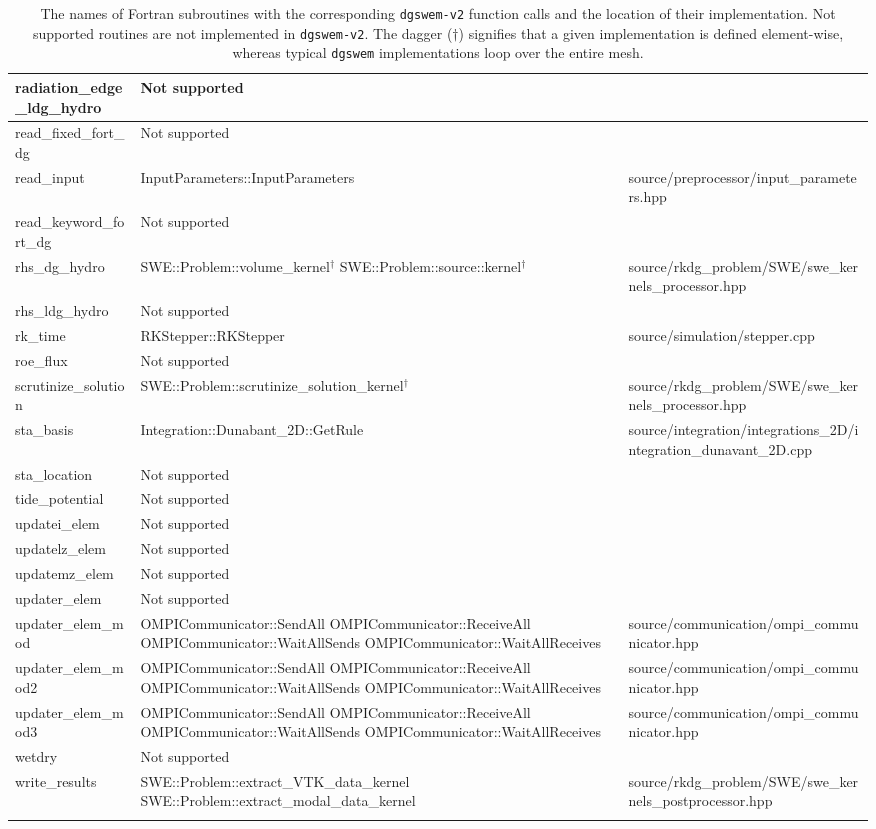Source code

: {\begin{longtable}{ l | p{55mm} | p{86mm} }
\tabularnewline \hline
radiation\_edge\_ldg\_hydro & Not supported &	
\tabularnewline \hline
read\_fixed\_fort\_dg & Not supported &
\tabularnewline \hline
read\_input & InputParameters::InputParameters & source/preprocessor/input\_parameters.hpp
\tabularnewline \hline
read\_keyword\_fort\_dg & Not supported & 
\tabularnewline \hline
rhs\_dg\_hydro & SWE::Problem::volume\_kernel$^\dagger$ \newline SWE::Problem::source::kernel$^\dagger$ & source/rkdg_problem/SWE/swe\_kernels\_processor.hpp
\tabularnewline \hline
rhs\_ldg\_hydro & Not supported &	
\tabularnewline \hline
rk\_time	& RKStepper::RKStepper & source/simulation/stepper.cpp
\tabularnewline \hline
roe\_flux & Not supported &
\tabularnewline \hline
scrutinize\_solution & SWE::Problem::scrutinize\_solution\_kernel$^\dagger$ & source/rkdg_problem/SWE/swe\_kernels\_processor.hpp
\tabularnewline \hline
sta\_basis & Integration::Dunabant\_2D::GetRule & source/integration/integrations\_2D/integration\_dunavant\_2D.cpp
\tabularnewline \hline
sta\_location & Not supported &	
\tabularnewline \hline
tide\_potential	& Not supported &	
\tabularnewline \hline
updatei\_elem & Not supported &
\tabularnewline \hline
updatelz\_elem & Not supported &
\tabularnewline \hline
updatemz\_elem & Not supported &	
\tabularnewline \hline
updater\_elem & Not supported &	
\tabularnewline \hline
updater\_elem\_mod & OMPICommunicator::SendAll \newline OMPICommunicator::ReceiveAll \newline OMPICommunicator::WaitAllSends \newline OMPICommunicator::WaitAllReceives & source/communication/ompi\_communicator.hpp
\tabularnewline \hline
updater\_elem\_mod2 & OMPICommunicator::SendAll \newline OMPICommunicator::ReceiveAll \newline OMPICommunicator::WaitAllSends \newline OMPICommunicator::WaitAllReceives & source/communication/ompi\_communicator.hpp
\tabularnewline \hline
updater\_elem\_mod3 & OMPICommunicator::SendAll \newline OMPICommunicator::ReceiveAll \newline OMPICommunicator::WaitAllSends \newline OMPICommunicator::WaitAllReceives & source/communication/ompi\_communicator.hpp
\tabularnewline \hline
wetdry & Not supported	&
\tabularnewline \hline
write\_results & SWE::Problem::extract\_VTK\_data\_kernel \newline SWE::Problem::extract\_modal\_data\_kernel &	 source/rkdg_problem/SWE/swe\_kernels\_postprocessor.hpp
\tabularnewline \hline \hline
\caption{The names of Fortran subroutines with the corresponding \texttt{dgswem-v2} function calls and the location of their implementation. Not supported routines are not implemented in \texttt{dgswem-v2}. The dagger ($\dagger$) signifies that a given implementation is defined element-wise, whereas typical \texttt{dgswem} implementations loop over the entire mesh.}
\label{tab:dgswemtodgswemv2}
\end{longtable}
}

+++

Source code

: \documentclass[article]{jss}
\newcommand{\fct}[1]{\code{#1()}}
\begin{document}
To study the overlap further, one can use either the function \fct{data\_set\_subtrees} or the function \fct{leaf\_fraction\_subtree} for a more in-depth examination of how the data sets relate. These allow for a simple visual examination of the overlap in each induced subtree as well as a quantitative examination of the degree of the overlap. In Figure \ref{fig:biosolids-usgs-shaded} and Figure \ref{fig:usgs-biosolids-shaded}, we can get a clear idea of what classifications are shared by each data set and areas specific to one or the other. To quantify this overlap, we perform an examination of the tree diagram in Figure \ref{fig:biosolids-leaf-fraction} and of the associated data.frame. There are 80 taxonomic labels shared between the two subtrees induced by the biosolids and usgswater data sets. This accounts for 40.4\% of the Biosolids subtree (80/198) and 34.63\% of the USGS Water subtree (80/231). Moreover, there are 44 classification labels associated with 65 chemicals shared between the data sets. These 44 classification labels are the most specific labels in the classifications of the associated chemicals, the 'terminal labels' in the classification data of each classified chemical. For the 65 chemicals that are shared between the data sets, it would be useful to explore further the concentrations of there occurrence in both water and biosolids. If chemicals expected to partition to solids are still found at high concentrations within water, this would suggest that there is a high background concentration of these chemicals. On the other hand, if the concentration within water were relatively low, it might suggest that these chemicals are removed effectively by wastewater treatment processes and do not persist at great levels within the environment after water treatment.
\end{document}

+++

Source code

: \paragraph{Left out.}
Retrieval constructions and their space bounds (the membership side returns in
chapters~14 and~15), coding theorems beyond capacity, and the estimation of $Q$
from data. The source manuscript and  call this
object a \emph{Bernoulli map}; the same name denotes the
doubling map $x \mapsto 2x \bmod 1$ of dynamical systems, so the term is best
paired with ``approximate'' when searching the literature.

+++

**Task item:**
Filter the records for the word "their" and show every line that has it.

**Response area:**
\caption{The names of Fortran subroutines with the corresponding \texttt{dgswem-v2} function calls and the location of their implementation. Not supported routines are not implemented in \texttt{dgswem-v2}. The dagger ($\dagger$) signifies that a given implementation is defined element-wise, whereas typical \texttt{dgswem} implementations loop over the entire mesh.}
Retrieval constructions and their space bounds (the membership side returns in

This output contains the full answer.